The car pulled up outside my building, and I trudged inside, determined to still get some kind of exercise, since I couldn’t imagine hitting the gym feeling like this. I circled around the elevator and stepped into the stairwell, the concrete circling above me in a dizzying tessellation. I started up the stairs to my apartment. My footsteps echoed in the empty stairwell as I made my way higher. My phone buzzed in my hand, and I glanced down.
Wes: I’m not trying to nag you. Just concerned. Take it easy and get some rest, ok?
A fresh wave of guilt washed over me. If I told him the truth, he would tell me to be patient and say I was doing great, the way he always did. He’d ask me how I felt and tell me to check in with my body, but he wasn’t the one who had touched me and found me lacking. I rounded the landing outside the third floor, my breath coming heavily. I gripped the railing and closed my eyes against the swirling in my head, the dizziness returning.
“What am I doing?” My voice bounced off the concrete walls. I’d wanted Ben forever, but kissing him hadn’t even been good. Now I was lying to my coach, the man who occupied more and more of my thoughts. I was not eating enough, and all to feel this horrid, all to prove some point to myself that guys like Ben couldn’t hurt me again. It was like a switch flipped in my brain. When I got home, I was going to figure out how to get back on track, maybe ask Wes for help. The dizziness passed and I stepped forward, eager to fall onto my couch and see his words on my screen, but my leg cramped and I lost my balance grabbing for it.

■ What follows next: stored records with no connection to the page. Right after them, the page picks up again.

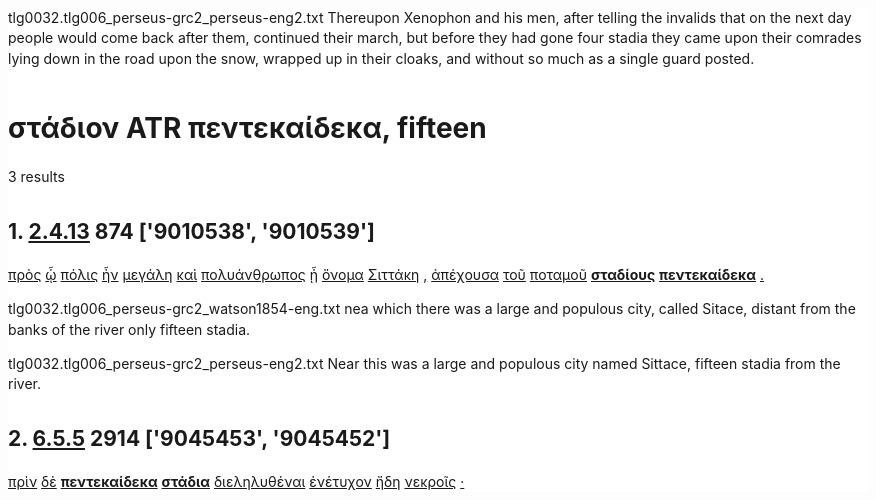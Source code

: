 tlg0032.tlg006_perseus-grc2_perseus-eng2.txt Thereupon Xenophon and his men, after telling the invalids that on the next day people would come back after them, continued their march, but before they had gone four stadia they came upon their comrades lying down in the road upon the snow, wrapped up in their cloaks, and without so much as a single guard posted. 

# στάδιον ATR πεντεκαίδεκα, fifteen
3 results
## 1. [2.4.13](https://beyond-translation.perseus.org/reader/urn:cts:greekLit:tlg0032.tlg006.perseus-grc2:2.4.13?mode=syntax-trees) 874 ['9010538', '9010539']
[πρὸς](https://atlas-test.fly.dev/morphology/lemmas/?lang=grc&q=πρός "πρός r-------- (w. gen.) from; (w. dat.) at, near, in addition to; (w. acc.) to, toward, regarding") [ᾧ](https://atlas-test.fly.dev/morphology/lemmas/?lang=grc&q=ὅς "ὅς p-s---nd- who, that, which: relative pronoun") [πόλις](https://atlas-test.fly.dev/morphology/lemmas/?lang=grc&q=πόλις "πόλις n-s---fn- a city") [ἦν](https://atlas-test.fly.dev/morphology/lemmas/?lang=grc&q=εἰμί "εἰμί v3siia--- to be") [μεγάλη](https://atlas-test.fly.dev/morphology/lemmas/?lang=grc&q=μέγας "μέγας a-s---fn- big, great") [καὶ](https://atlas-test.fly.dev/morphology/lemmas/?lang=grc&q=καί "καί b-------- and, also") [πολυάνθρωπος](https://atlas-test.fly.dev/morphology/lemmas/?lang=grc&q=πολυάνθρωπος "πολυάνθρωπος a-s---fn- full of people, populous") [ᾗ](https://atlas-test.fly.dev/morphology/lemmas/?lang=grc&q=ὅς "ὅς p-s---fd- who, that, which: relative pronoun") [ὄνομα](https://atlas-test.fly.dev/morphology/lemmas/?lang=grc&q=ὄνομα "ὄνομα n-s---nn- name") [Σιττάκη](https://atlas-test.fly.dev/morphology/lemmas/?lang=grc&q=Σιττάκη "Σιττάκη n-s---fn- NoDef") [,](https://atlas-test.fly.dev/morphology/lemmas/?lang=grc&q=, ", u-------- NoDef") [ἀπέχουσα](https://atlas-test.fly.dev/morphology/lemmas/?lang=grc&q=ἀπέχω "ἀπέχω v-sppafn- to keep off") [τοῦ](https://atlas-test.fly.dev/morphology/lemmas/?lang=grc&q=ὁ "ὁ l-s---mg- the") [ποταμοῦ](https://atlas-test.fly.dev/morphology/lemmas/?lang=grc&q=ποταμός "ποταμός n-s---mg- a river, stream") **[σταδίους](https://atlas-test.fly.dev/morphology/lemmas/?lang=grc&q=στάδιον "στάδιον n-p---ma- a stade, = ca. 600 feet")** **[πεντεκαίδεκα](https://atlas-test.fly.dev/morphology/lemmas/?lang=grc&q=πεντεκαίδεκα "πεντεκαίδεκα a-------- fifteen")** [.](https://atlas-test.fly.dev/morphology/lemmas/?lang=grc&q=. ". u-------- NoDef") 


tlg0032.tlg006_perseus-grc2_watson1854-eng.txt nea which there was a large and populous city, called Sitace, distant from the banks of the river only fifteen stadia. 

tlg0032.tlg006_perseus-grc2_perseus-eng2.txt Near this was a large and populous city named Sittace, fifteen stadia from the river. 

## 2. [6.5.5](https://beyond-translation.perseus.org/reader/urn:cts:greekLit:tlg0032.tlg006.perseus-grc2:6.5.5?mode=syntax-trees) 2914 ['9045453', '9045452']
[πρὶν](https://atlas-test.fly.dev/morphology/lemmas/?lang=grc&q=πρίν "πρίν c-------- before; (after negated main clause) until") [δὲ](https://atlas-test.fly.dev/morphology/lemmas/?lang=grc&q=δέ "δέ b-------- but") **[πεντεκαίδεκα](https://atlas-test.fly.dev/morphology/lemmas/?lang=grc&q=πεντεκαίδεκα "πεντεκαίδεκα a-------- fifteen")** **[στάδια](https://atlas-test.fly.dev/morphology/lemmas/?lang=grc&q=στάδιον "στάδιον n-p---na- a stade, = ca. 600 feet")** [διεληλυθέναι](https://atlas-test.fly.dev/morphology/lemmas/?lang=grc&q=διέρχομαι "διέρχομαι v--rna--- to go through, pass through") [ἐνέτυχον](https://atlas-test.fly.dev/morphology/lemmas/?lang=grc&q=ἐντυγχάνω "ἐντυγχάνω v3paia--- to light upon, fall in with, meet with") [ἤδη](https://atlas-test.fly.dev/morphology/lemmas/?lang=grc&q=ἤδη "ἤδη d-------- already") [νεκροῖς](https://atlas-test.fly.dev/morphology/lemmas/?lang=grc&q=νεκρός "νεκρός a-p---md- a dead body, corpse") [·](https://atlas-test.fly.dev/morphology/lemmas/?lang=grc&q=· "· u-------- NoDef") 
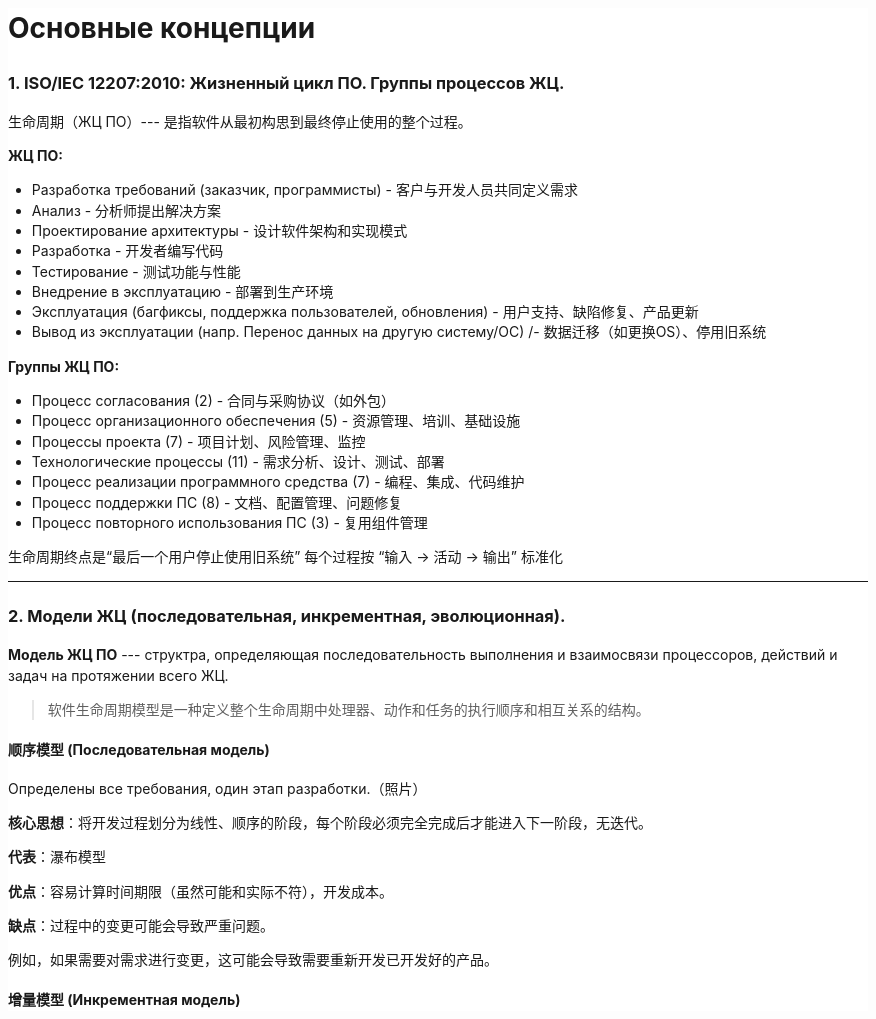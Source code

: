 # Основные концепции

### 1. ISO/IEC 12207:2010: Жизненный цикл ПО. Группы процессов ЖЦ.

生命周期（ЖЦ ПО）--- 是指软件从最初构思到最终停止使用的整个过程。

**ЖЦ ПО:**
- Разработка требований (заказчик, программисты) - 客户与开发人员共同定义需求
- Анализ - 分析师提出解决方案
- Проектирование архитектуры - 设计软件架构和实现模式
- Разработка - 开发者编写代码 
- Тестирование - 测试功能与性能
- Внедрение в эксплуатацию - 部署到生产环境
- Эксплуатация (багфиксы, поддержка пользователей, обновления) - 用户支持、缺陷修复、产品更新
- Вывод из эксплуатации (напр. Перенос данных на другую систему/ОС) /- 数据迁移（如更换OS）、停用旧系统

**Группы ЖЦ ПО:**
- Процесс согласования (2) - 合同与采购协议（如外包）
- Процесс организационного обеспечения (5) - 资源管理、培训、基础设施
- Процессы проекта (7) - 项目计划、风险管理、监控
- Технологические процессы (11) - 需求分析、设计、测试、部署	
- Процесс реализации программного средства (7) - 编程、集成、代码维护
- Процесс поддержки ПС (8) - 文档、配置管理、问题修复
- Процесс повторного использования ПС (3) - 复用组件管理

生命周期终点是“最后一个用户停止使用旧系统”
每个过程按 “输入 → 活动 → 输出” 标准化

---

### 2. Модели ЖЦ (последовательная, инкрементная, эволюционная).

**Модель ЖЦ ПО** --- структра, определяющая последовательность выполнения и взаимосвязи процессоров, действий и задач на протяжении всего ЖЦ.

>软件生命周期模型是一种定义整个生命周期中处理器、动作和任务的执行顺序和相互关系的结构。

#### 顺序模型 (Последовательная модель) 

Определены все требования, один этап разработки.（照片）

**核心思想**：将开发过程划分为线性、顺序的阶段，每个阶段必须完全完成后才能进入下一阶段，无迭代。

**代表**：瀑布模型

**优点**：容易计算时间期限（虽然可能和实际不符），开发成本。

**缺点**：过程中的变更可能会导致严重问题。

例如，如果需要对需求进行变更，这可能会导致需要重新开发已开发好的产品。

#### 增量模型 (Инкрементная модель)
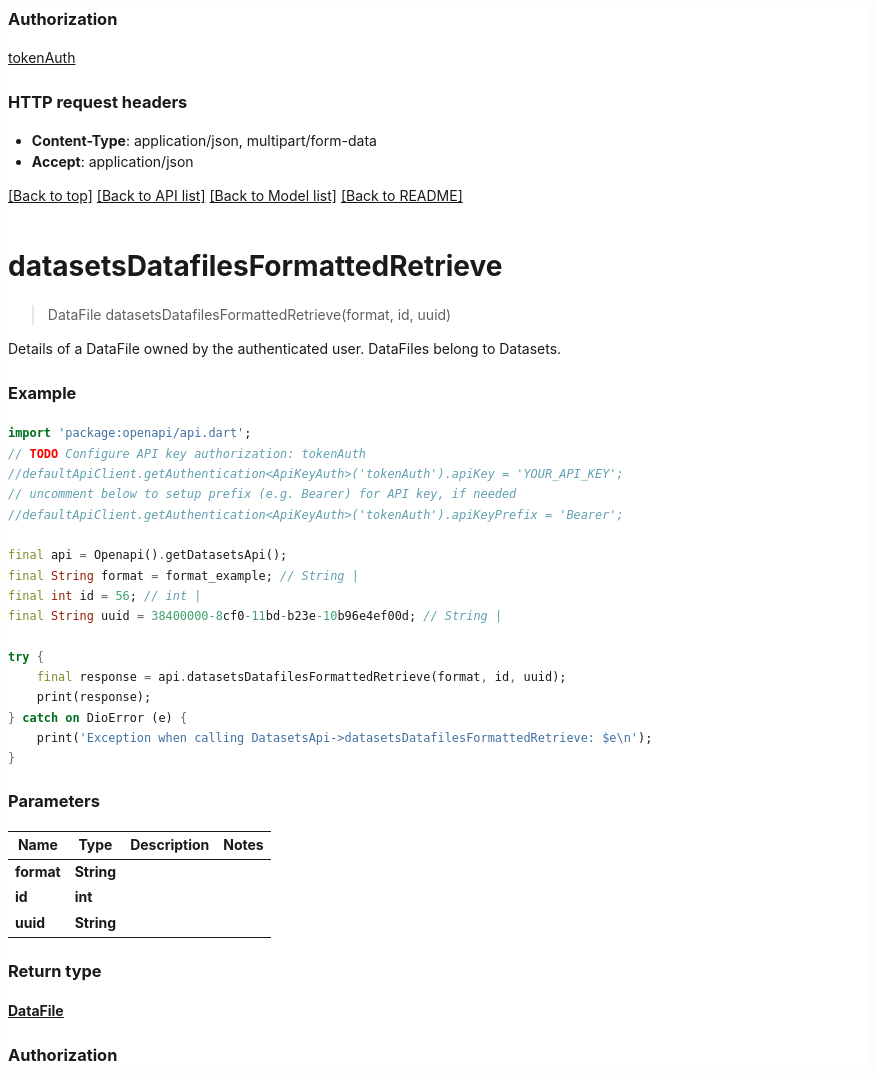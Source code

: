 ### Authorization

[tokenAuth](../README.md#tokenAuth)

### HTTP request headers

 - **Content-Type**: application/json, multipart/form-data
 - **Accept**: application/json

[[Back to top]](#) [[Back to API list]](../README.md#documentation-for-api-endpoints) [[Back to Model list]](../README.md#documentation-for-models) [[Back to README]](../README.md)

# **datasetsDatafilesFormattedRetrieve**
> DataFile datasetsDatafilesFormattedRetrieve(format, id, uuid)



Details of a DataFile owned by the authenticated user.  DataFiles belong to Datasets.

### Example
```dart
import 'package:openapi/api.dart';
// TODO Configure API key authorization: tokenAuth
//defaultApiClient.getAuthentication<ApiKeyAuth>('tokenAuth').apiKey = 'YOUR_API_KEY';
// uncomment below to setup prefix (e.g. Bearer) for API key, if needed
//defaultApiClient.getAuthentication<ApiKeyAuth>('tokenAuth').apiKeyPrefix = 'Bearer';

final api = Openapi().getDatasetsApi();
final String format = format_example; // String | 
final int id = 56; // int | 
final String uuid = 38400000-8cf0-11bd-b23e-10b96e4ef00d; // String | 

try {
    final response = api.datasetsDatafilesFormattedRetrieve(format, id, uuid);
    print(response);
} catch on DioError (e) {
    print('Exception when calling DatasetsApi->datasetsDatafilesFormattedRetrieve: $e\n');
}
```

### Parameters

Name | Type | Description  | Notes
------------- | ------------- | ------------- | -------------
 **format** | **String**|  | 
 **id** | **int**|  | 
 **uuid** | **String**|  | 

### Return type

[**DataFile**](DataFile.md)

### Authorization
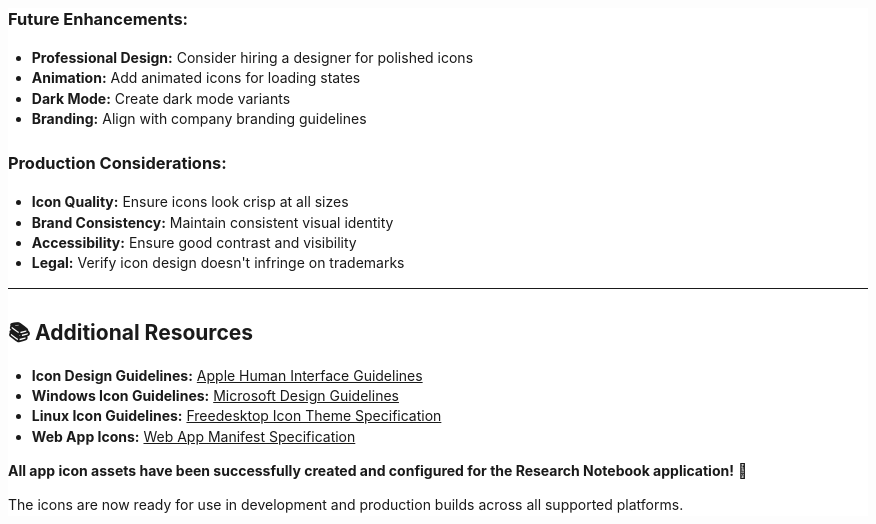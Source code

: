 ### **Future Enhancements:**
- **Professional Design:** Consider hiring a designer for polished icons
- **Animation:** Add animated icons for loading states
- **Dark Mode:** Create dark mode variants
- **Branding:** Align with company branding guidelines

### **Production Considerations:**
- **Icon Quality:** Ensure icons look crisp at all sizes
- **Brand Consistency:** Maintain consistent visual identity
- **Accessibility:** Ensure good contrast and visibility
- **Legal:** Verify icon design doesn't infringe on trademarks

---

## 📚 **Additional Resources**

- **Icon Design Guidelines:** [Apple Human Interface Guidelines](https://developer.apple.com/design/human-interface-guidelines/macos/icons-and-images/app-icon/)
- **Windows Icon Guidelines:** [Microsoft Design Guidelines](https://docs.microsoft.com/en-us/windows/uwp/design/style/app-icons-and-logos)
- **Linux Icon Guidelines:** [Freedesktop Icon Theme Specification](https://specifications.freedesktop.org/icon-theme-spec/icon-theme-spec-latest.html)
- **Web App Icons:** [Web App Manifest Specification](https://developer.mozilla.org/en-US/docs/Web/Manifest)

**All app icon assets have been successfully created and configured for the Research Notebook application!** 🎨

The icons are now ready for use in development and production builds across all supported platforms. 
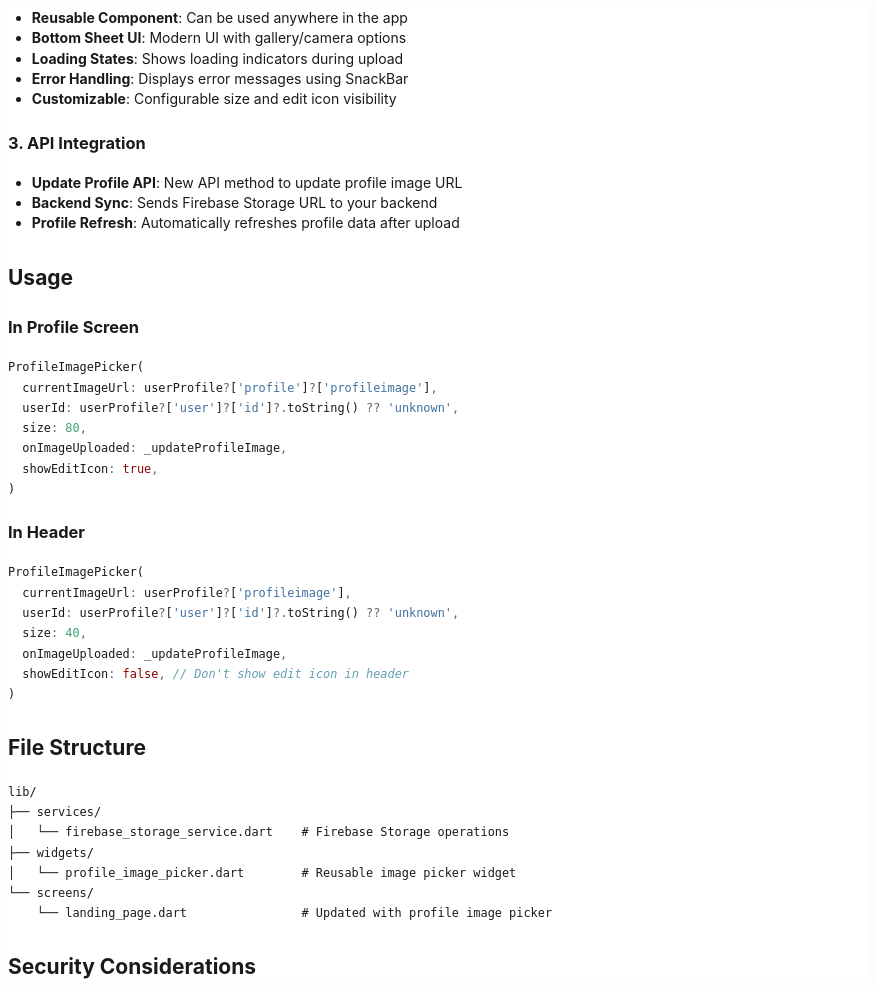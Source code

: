 - **Reusable Component**: Can be used anywhere in the app
- **Bottom Sheet UI**: Modern UI with gallery/camera options
- **Loading States**: Shows loading indicators during upload
- **Error Handling**: Displays error messages using SnackBar
- **Customizable**: Configurable size and edit icon visibility

### 3. API Integration

- **Update Profile API**: New API method to update profile image URL
- **Backend Sync**: Sends Firebase Storage URL to your backend
- **Profile Refresh**: Automatically refreshes profile data after upload

## Usage

### In Profile Screen

```dart
ProfileImagePicker(
  currentImageUrl: userProfile?['profile']?['profileimage'],
  userId: userProfile?['user']?['id']?.toString() ?? 'unknown',
  size: 80,
  onImageUploaded: _updateProfileImage,
  showEditIcon: true,
)
```

### In Header

```dart
ProfileImagePicker(
  currentImageUrl: userProfile?['profileimage'],
  userId: userProfile?['user']?['id']?.toString() ?? 'unknown',
  size: 40,
  onImageUploaded: _updateProfileImage,
  showEditIcon: false, // Don't show edit icon in header
)
```

## File Structure

```
lib/
├── services/
│   └── firebase_storage_service.dart    # Firebase Storage operations
├── widgets/
│   └── profile_image_picker.dart        # Reusable image picker widget
└── screens/
    └── landing_page.dart                # Updated with profile image picker
```

## Security Considerations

There was a weightless moment, and my body twisted in the air. There was a strange flash of awareness before panic set in. I’m falling. Falling! I didn’t have time to tense before I hit the concrete, crashing step by step down, but I couldn’t get ahold of anything to slow my fall. My head smacked into the last stair before the landing, and I didn’t move, afraid I couldn’t. I tried to roll to my side, and my body screamed.
I fumbled for my phone, praying it wasn’t destroyed. A crack down the screen split it in two, but I could type out Help before the edges of my vision darkened.
22
CORD KNOCKED ON my door before stepping in. “Welcome back. How’s your mom?”
I shrugged and he nodded. “Got it. Let me know when you need help with whatever.” Cord pulled the string on his hoodie and sat across from me. “So, do you want to talk about what Kelsey asked?”